# TASK OBJECTIVE:
Take the data below and filter it for lines containing the word "caisses"; show each line found.

───

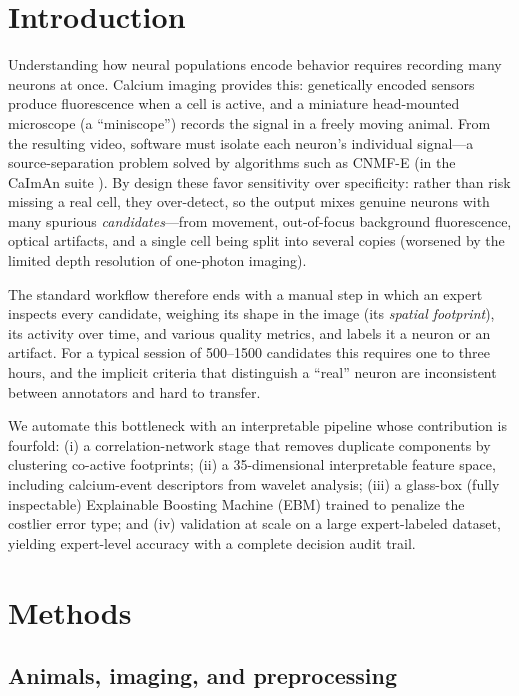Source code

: \documentclass[conference]{IEEEtran}
\begin{document}
\section{Introduction}

Understanding how neural populations encode behavior requires recording many neurons at once. Calcium imaging provides this: genetically encoded sensors produce fluorescence when a cell is active, and a miniature head-mounted microscope (a ``miniscope'') records the signal in a freely moving animal. From the resulting video, software must isolate each neuron's individual signal---a source-separation problem solved by algorithms such as CNMF-E \cite{Zhou2018} (in the CaImAn suite \cite{Giovannucci2019}). By design these favor sensitivity over specificity: rather than risk missing a real cell, they over-detect, so the output mixes genuine neurons with many spurious \emph{candidates}---from movement, out-of-focus background fluorescence, optical artifacts, and a single cell being split into several copies (worsened by the limited depth resolution of one-photon imaging).

The standard workflow therefore ends with a manual step in which an expert inspects every candidate, weighing its shape in the image (its \emph{spatial footprint}), its activity over time, and various quality metrics, and labels it a neuron or an artifact. For a typical session of 500--1500 candidates this requires one to three hours, and the implicit criteria that distinguish a ``real'' neuron are inconsistent between annotators and hard to transfer.

We automate this bottleneck with an interpretable pipeline whose contribution is fourfold: (i) a correlation-network stage that removes duplicate components by clustering co-active footprints; (ii) a 35-dimensional interpretable feature space, including calcium-event descriptors from wavelet analysis; (iii) a glass-box (fully inspectable) Explainable Boosting Machine (EBM) trained to penalize the costlier error type; and (iv) validation at scale on a large expert-labeled dataset, yielding expert-level accuracy with a complete decision audit trail.

\section{Methods}

\subsection{Animals, imaging, and preprocessing}
\end{document}
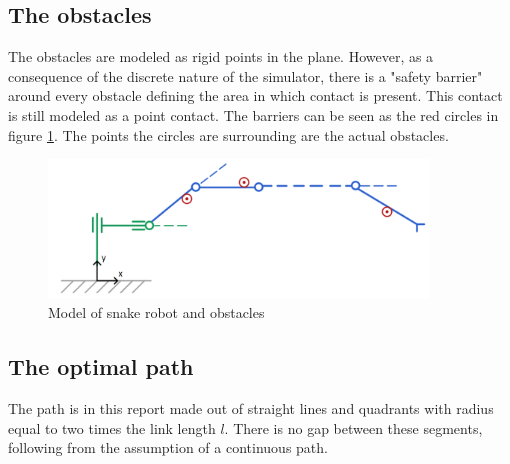

\subsection{The obstacles}

The obstacles are modeled as rigid points in the plane. However, as a consequence of the discrete nature of the simulator, there is a "safety barrier" around every obstacle defining the area in which contact is present. This contact is still modeled as a point contact. The barriers can be seen as the red circles in figure \ref{fig:2_kin_obst}. The points the circles are surrounding are the actual obstacles.

\begin{figure}
    \centering
    \includegraphics[width=0.9\textwidth]{figures/kinematics_obstacles_noname.PNG}
    \caption{Model of snake robot and obstacles}
    \label{fig:2_kin_obst}
\end{figure}


\subsection{The optimal path}

The path is in this report made out of straight lines and quadrants with radius equal to two times the link length $l$. There is no gap between these segments, following from the assumption of a continuous path.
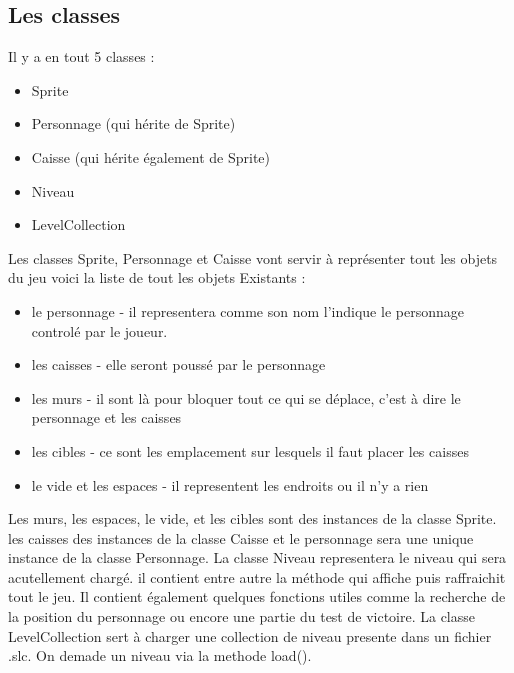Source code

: \documentclass{article}
\begin{document}
	\subsection{Les classes}
	Il y a en tout 5 classes :
		\begin{itemize}
		 \item Sprite
		 \item Personnage (qui hérite de Sprite)
		 \item Caisse (qui hérite également de Sprite)
		 \item Niveau
		 \item LevelCollection
		\end{itemize}
	Les classes Sprite, Personnage et Caisse vont servir à représenter tout les objets du jeu voici la liste de tout les objets Existants :
		\begin{itemize}
		 \item le personnage - il representera comme son nom l'indique le personnage controlé par le joueur.
		 \item les caisses - elle seront poussé par le personnage
		 \item les murs - il sont là pour bloquer tout ce qui se déplace, c'est à dire le personnage et les caisses
		 \item les cibles - ce sont les emplacement sur lesquels il faut placer les caisses
		 \item le vide et les espaces - il representent les endroits ou il n'y a rien
		\end{itemize}
	Les murs, les espaces, le vide, et les cibles sont des instances de la classe Sprite. les caisses des instances de la classe Caisse et le personnage 
	sera une unique instance de la classe Personnage.
	\newline
	La classe Niveau representera le niveau qui sera acutellement chargé. il contient entre autre la méthode qui affiche puis raffraichit tout le jeu.
	Il contient également quelques fonctions utiles comme la recherche de la position du personnage ou encore une partie du test de victoire.
	\newline
	La classe LevelCollection sert à charger une collection de niveau presente dans un fichier .slc. On demade un niveau via la methode load().
\end{document}
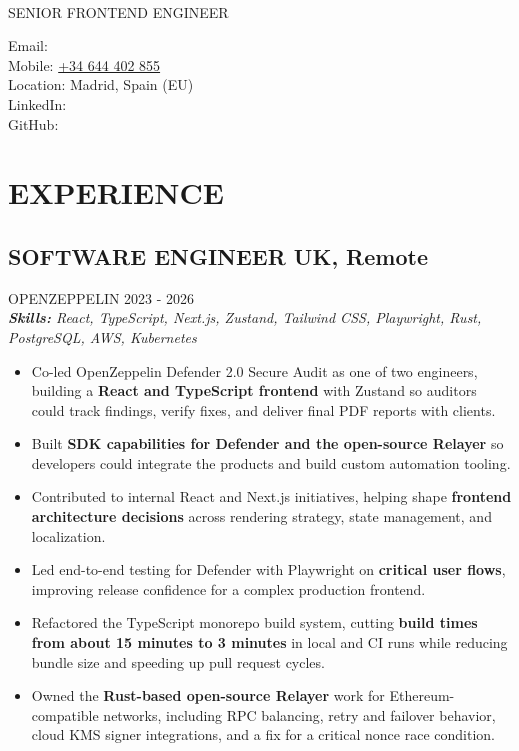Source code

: \documentclass{article}
\newcommand{\WorkExperience}[2]{
   \subsection*{#1}
   \vspace{-1em}
   \uppercase{#2}
}
\newcommand{\Skills}[1]{
   \textit{\textbf{Skills:} #1}
}
\begin{document}
\begin{center}
	\begin{minipage}{0.5\textwidth}
		{\fontsize{24}{28}\Title{}} \\
		\bigskip
		{\normalsize \MakeUppercase{Senior Frontend Engineer}}
	\end{minipage} \hfill
	\begin{minipage}{0.4\textwidth}
		\raggedleft{}
		Email: \href{mailto:\ResumeEmail}{\ResumeEmail} \\
		Mobile: \href{tel:+34644402855}{+34 644 402 855}  \\
		Location: Madrid, Spain (EU) \\
		LinkedIn: \href{\ResumeLinkedInUrl}{\ResumeLinkedInLabel} \\
		GitHub: \href{\ResumeGitHubUrl}{\ResumeGitHubLabel}
	\end{minipage}
\end{center}

\vspace{-3em}

\phantom{Amazon, Microsoft, Facebook} %

\section*{EXPERIENCE}
\WorkExperience{SOFTWARE ENGINEER \hfill UK, Remote}{OpenZeppelin \hfill 2023 {-} 2026} \\
\Skills{React, TypeScript, Next.js, Zustand, Tailwind CSS, Playwright, Rust, PostgreSQL, AWS, Kubernetes}
\begin{itemize}
	\item Co-led OpenZeppelin Defender 2.0 Secure Audit as one of two engineers, building a \textbf{React and TypeScript frontend} with Zustand so auditors could track findings, verify fixes, and deliver final PDF reports with clients.
	\item Built \textbf{SDK capabilities for Defender and the open-source Relayer} so developers could integrate the products and build custom automation tooling.
	\item Contributed to internal React and Next.js initiatives, helping shape \textbf{frontend architecture decisions} across rendering strategy, state management, and localization.
	\item Led end-to-end testing for Defender with Playwright on \textbf{critical user flows}, improving release confidence for a complex production frontend.
	\item Refactored the TypeScript monorepo build system, cutting \textbf{build times from about 15 minutes to 3 minutes} in local and CI runs while reducing bundle size and speeding up pull request cycles.
	\item Owned the \textbf{Rust-based open-source Relayer} work for Ethereum-compatible networks, including RPC balancing, retry and failover behavior, cloud KMS signer integrations, and a fix for a critical nonce race condition.
\end{itemize}
\end{document}
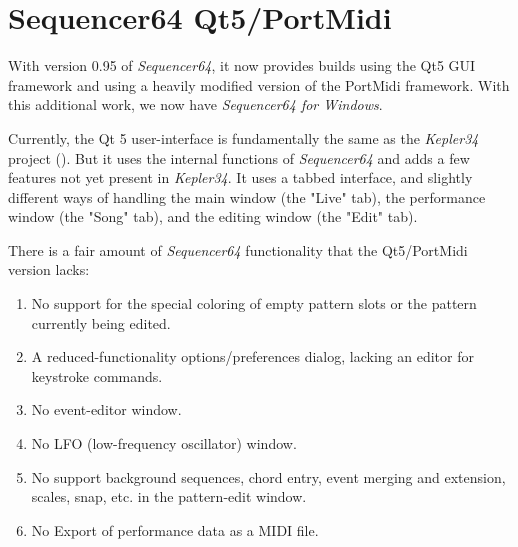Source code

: %
%
%

\section{Sequencer64 Qt5/PortMidi}
\label{sec:qt_portmidi}

   With version 0.95 of \textsl{Sequencer64}, it now provides builds using the
   Qt5 GUI framework and using a heavily modified version of the PortMidi
   framework.
   With this additional work, we now have
   \textsl{Sequencer64 for Windows}.

   Currently, the Qt 5 user-interface is fundamentally the same as
   the \textsl{Kepler34} project (\cite{kepler34}).
   But it uses the internal functions of \textsl{Sequencer64} and adds a few
   features not yet present in \textsl{Kepler34}.
   It uses a tabbed interface, and slightly different ways of handling the main
   window (the "Live" tab), the performance window (the "Song" tab), and the
   editing window (the "Edit" tab).

   There is a fair amount of \textsl{Sequencer64} functionality that the
   Qt5/PortMidi version lacks:

   \begin{enumerate}
      \item No support for the special coloring of empty pattern slots
         or the pattern currently being edited.
      \item A reduced-functionality options/preferences dialog, lacking an
         editor for keystroke commands.
      \item No event-editor window.
      \item No LFO (low-frequency oscillator) window.
      \item No support background sequences, chord entry, event merging and
         extension, scales, snap, etc. in the pattern-edit window.
      \item No Export of performance data as a MIDI file.
   \end{enumerate}

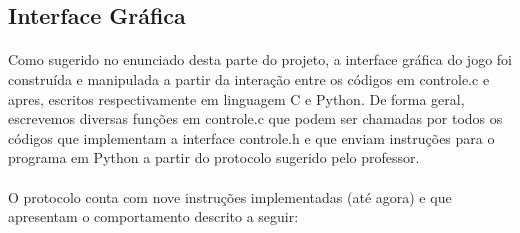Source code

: \documentclass[a4paper]{article}
\begin{document}
 \subsection{Interface Gráfica}
 \paragraph{}
 Como sugerido no enunciado desta parte do projeto, a interface gráfica do jogo foi construída e manipulada a partir da interação entre os códigos em controle.c  e apres, escritos respectivamente em linguagem C e Python. De forma geral, escrevemos diversas funções em controle.c que podem ser chamadas por todos os códigos que implementam a interface controle.h e que enviam instruções para o programa em Python a partir do protocolo sugerido pelo professor.
 \paragraph{}
 O protocolo conta com nove instruções implementadas (até agora) e que apresentam o comportamento descrito a seguir:
 
\end{document}
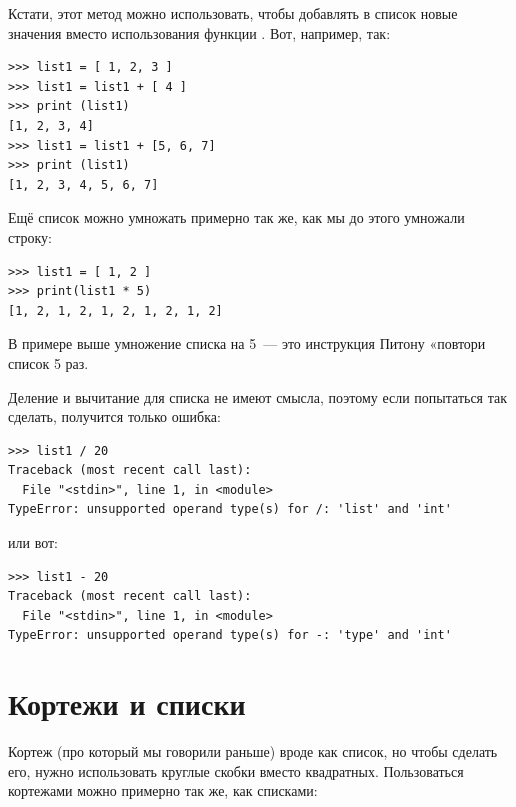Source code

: Кстати, этот метод можно использовать, чтобы добавлять в список новые значения вместо использования функции . Вот, например, так:

\begin{listing}
\begin{verbatim}
>>> list1 = [ 1, 2, 3 ]
>>> list1 = list1 + [ 4 ]
>>> print (list1)
[1, 2, 3, 4]
>>> list1 = list1 + [5, 6, 7]
>>> print (list1)
[1, 2, 3, 4, 5, 6, 7]
\end{verbatim}
\end{listing}

Ещё список можно умножать примерно так же, как мы до этого умножали строку:

\begin{listing}
\begin{verbatim}
>>> list1 = [ 1, 2 ]
>>> print(list1 * 5)
[1, 2, 1, 2, 1, 2, 1, 2, 1, 2]
\end{verbatim}
\end{listing}

В примере выше умножение списка на 5 — это инструкция Питону «повтори список 5 раз.

Деление и вычитание для списка не имеют смысла, поэтому если попытаться так сделать, получится только ошибка:

\begin{listing}
\begin{verbatim}
>>> list1 / 20
Traceback (most recent call last):
  File "<stdin>", line 1, in <module>
TypeError: unsupported operand type(s) for /: 'list' and 'int'
\end{verbatim}
\end{listing}

или вот:

\begin{listing}
\begin{verbatim}
>>> list1 - 20
Traceback (most recent call last):
  File "<stdin>", line 1, in <module>
TypeError: unsupported operand type(s) for -: 'type' and 'int'
\end{verbatim}
\end{listing}


\section{Кортежи и списки}\label{tuplesandlists}

Кортеж (про который мы говорили раньше) вроде как список, но чтобы сделать его, нужно использовать круглые скобки вместо квадратных. Пользоваться кортежами можно примерно так же, как списками:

───

# SOLUTION FOR THIS EXERCISE:
		 \item les caisses - elle seront poussé par le personnage
		 \item les murs - il sont là pour bloquer tout ce qui se déplace, c'est à dire le personnage et les caisses
		 \item les cibles - ce sont les emplacement sur lesquels il faut placer les caisses
	Les murs, les espaces, le vide, et les cibles sont des instances de la classe Sprite. les caisses des instances de la classe Caisse et le personnage 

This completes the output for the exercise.